Posted Oct 31, 2022 4:29 PM

While waiting for the next delivery – it is carried out every three years – the latest edition of the Ministry of Labor survey on working conditions published in 2019 continues to be used by researchers. It contains many very useful lessons at a time when the government is proposing to review the professional prevention account as part of the upcoming pension reform.

Who is exposed and by what

Handling heavy loads, mechanical vibrations, or even night work: published in early August, an analysis carried out by the Actuarial and Financial Sciences Laboratory (SAF) estimates that 13.5 million people in mainland France are affected by at least one of the ten hardship factors used in 2017: ​10.7 million by marked physical constraints, 4.1 million by an aggressive environment and 4.8 million by atypical work rhythms. Or 61% of employees at the time. This percentage decreased between 2010 and that year, returning to what prevailed in 2003.

“It is above all exposure to harmful noise, thermal nuisance, carcinogenic, mutagenic or toxic agents for reproduction and repeated handling of loads which have decreased during the period”, on the contrary painful postures and vibrations, point out their authors.

Overexposure to hardship factors continues to weigh on social inequalities in health because it is generally added to other risks.
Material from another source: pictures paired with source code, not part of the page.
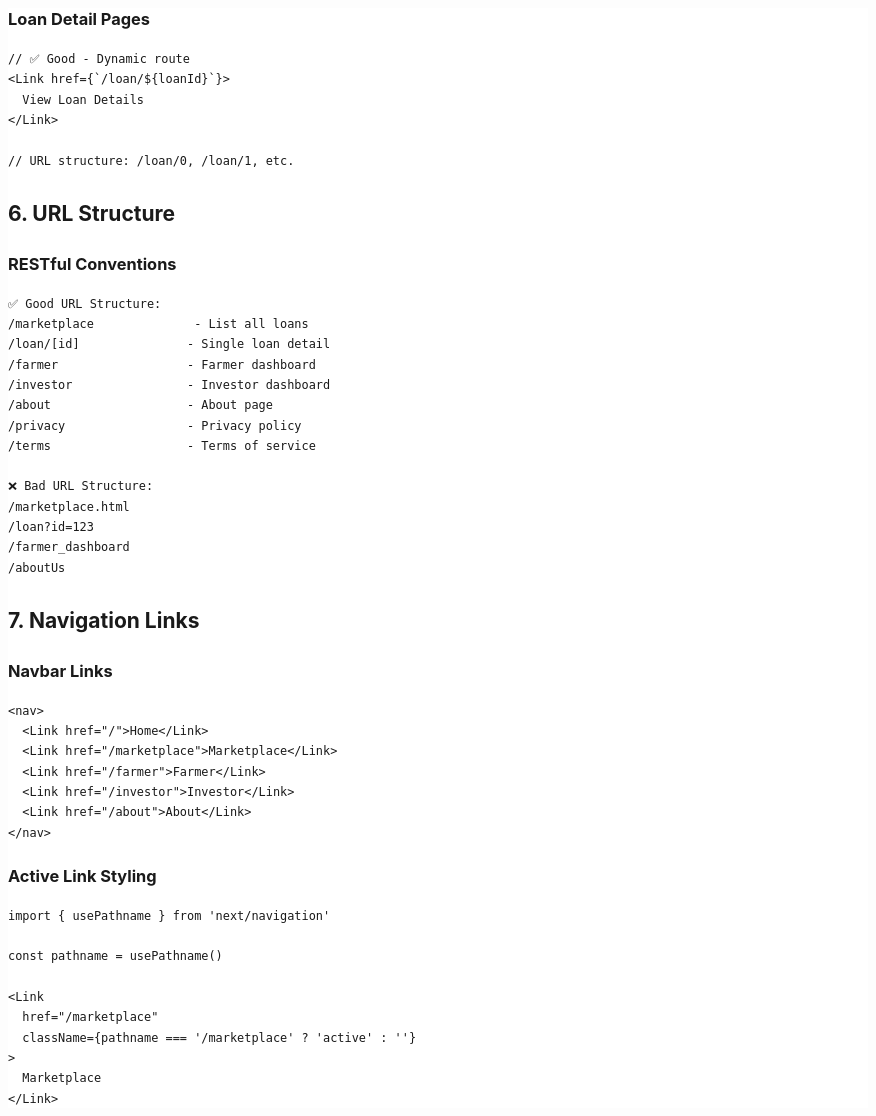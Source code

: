 ### Loan Detail Pages
```tsx
// ✅ Good - Dynamic route
<Link href={`/loan/${loanId}`}>
  View Loan Details
</Link>

// URL structure: /loan/0, /loan/1, etc.
```

## 6. URL Structure

### RESTful Conventions
```
✅ Good URL Structure:
/marketplace              - List all loans
/loan/[id]               - Single loan detail
/farmer                  - Farmer dashboard
/investor                - Investor dashboard
/about                   - About page
/privacy                 - Privacy policy
/terms                   - Terms of service

❌ Bad URL Structure:
/marketplace.html
/loan?id=123
/farmer_dashboard
/aboutUs
```

## 7. Navigation Links

### Navbar Links
```tsx
<nav>
  <Link href="/">Home</Link>
  <Link href="/marketplace">Marketplace</Link>
  <Link href="/farmer">Farmer</Link>
  <Link href="/investor">Investor</Link>
  <Link href="/about">About</Link>
</nav>
```

### Active Link Styling
```tsx
import { usePathname } from 'next/navigation'

const pathname = usePathname()

<Link 
  href="/marketplace"
  className={pathname === '/marketplace' ? 'active' : ''}
>
  Marketplace
</Link>
```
Skilled or unskilled workers are, for example, the most exposed to the consumption of tobacco, alcohol or unhealthy diets.
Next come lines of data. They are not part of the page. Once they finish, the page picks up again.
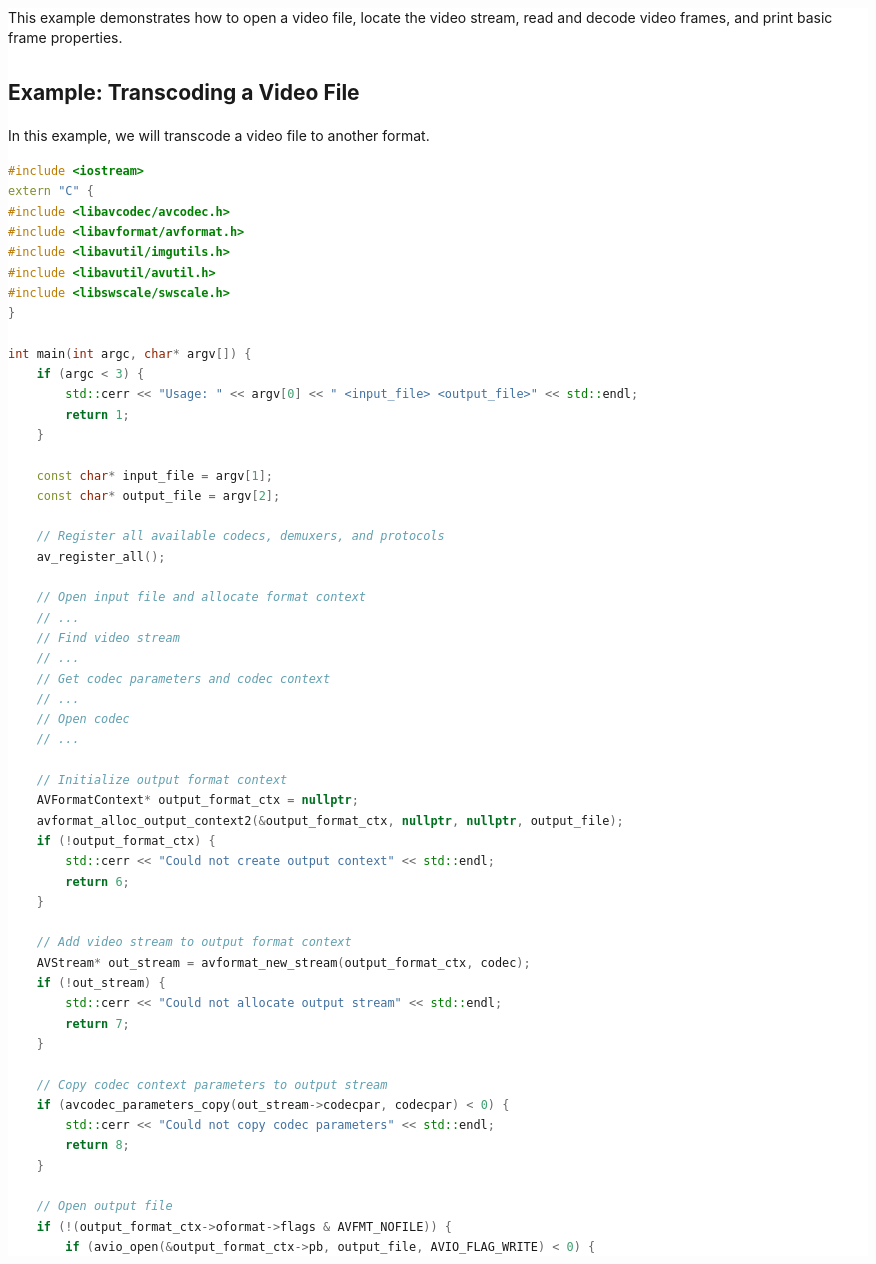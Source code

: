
 ```cpp
```

This example demonstrates how to open a video file, locate the video stream, read and decode video frames, and print basic frame properties.

## Example: Transcoding a Video File

In this example, we will transcode a video file to another format.

```cpp
#include <iostream>
extern "C" {
#include <libavcodec/avcodec.h>
#include <libavformat/avformat.h>
#include <libavutil/imgutils.h>
#include <libavutil/avutil.h>
#include <libswscale/swscale.h>
}

int main(int argc, char* argv[]) {
    if (argc < 3) {
        std::cerr << "Usage: " << argv[0] << " <input_file> <output_file>" << std::endl;
        return 1;
    }

    const char* input_file = argv[1];
    const char* output_file = argv[2];

    // Register all available codecs, demuxers, and protocols
    av_register_all();

    // Open input file and allocate format context
    // ...
    // Find video stream
    // ...
    // Get codec parameters and codec context
    // ...
    // Open codec
    // ...

    // Initialize output format context
    AVFormatContext* output_format_ctx = nullptr;
    avformat_alloc_output_context2(&output_format_ctx, nullptr, nullptr, output_file);
    if (!output_format_ctx) {
        std::cerr << "Could not create output context" << std::endl;
        return 6;
    }

    // Add video stream to output format context
    AVStream* out_stream = avformat_new_stream(output_format_ctx, codec);
    if (!out_stream) {
        std::cerr << "Could not allocate output stream" << std::endl;
        return 7;
    }

    // Copy codec context parameters to output stream
    if (avcodec_parameters_copy(out_stream->codecpar, codecpar) < 0) {
        std::cerr << "Could not copy codec parameters" << std::endl;
        return 8;
    }

    // Open output file
    if (!(output_format_ctx->oformat->flags & AVFMT_NOFILE)) {
        if (avio_open(&output_format_ctx->pb, output_file, AVIO_FLAG_WRITE) < 0) {
```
Correlation with recruitment difficulties

Even if they should logically decrease given the economic context, recruitment difficulties remain a major concern. If the lack of qualified personnel is the main cause, followed by the salary offered, the correlation with difficult working conditions is notable: employers who report that their employees are exposed to them are more likely to have difficulty finding candidates (85 % against 71%), noted the 2019 study by the Ministry of Labor.

Among the exposures that aggravate the correlation are physical constraints (exposure to at least one factor) and temporal constraints (night work and especially unpredictable hours), or the feeling of not being able to do quality work. The agricultural and food industries, hotels-cafés-restaurants, transport as well as private health and social action are particularly concerned.

Women and men not housed in the same boat

If women and men are not equal in terms of wages, the observation also applies to working conditions. Exposure to occupational risks differs depending on whether the professions are mixed, gendered, as well as within the professions themselves, points out a very comprehensive study by INSEE on the subject published in the first quarter.

Obviously, men are more exposed to physical stress. They therefore perform more physically demanding jobs. Women are more subject to psychosocial risks due to their strong presence in service professions: organization of working time, emotional demands or even low decision-making latitude.

If we add mixed trades and male occupations, they are more exposed than men to all risks, with the exception of physical hardship.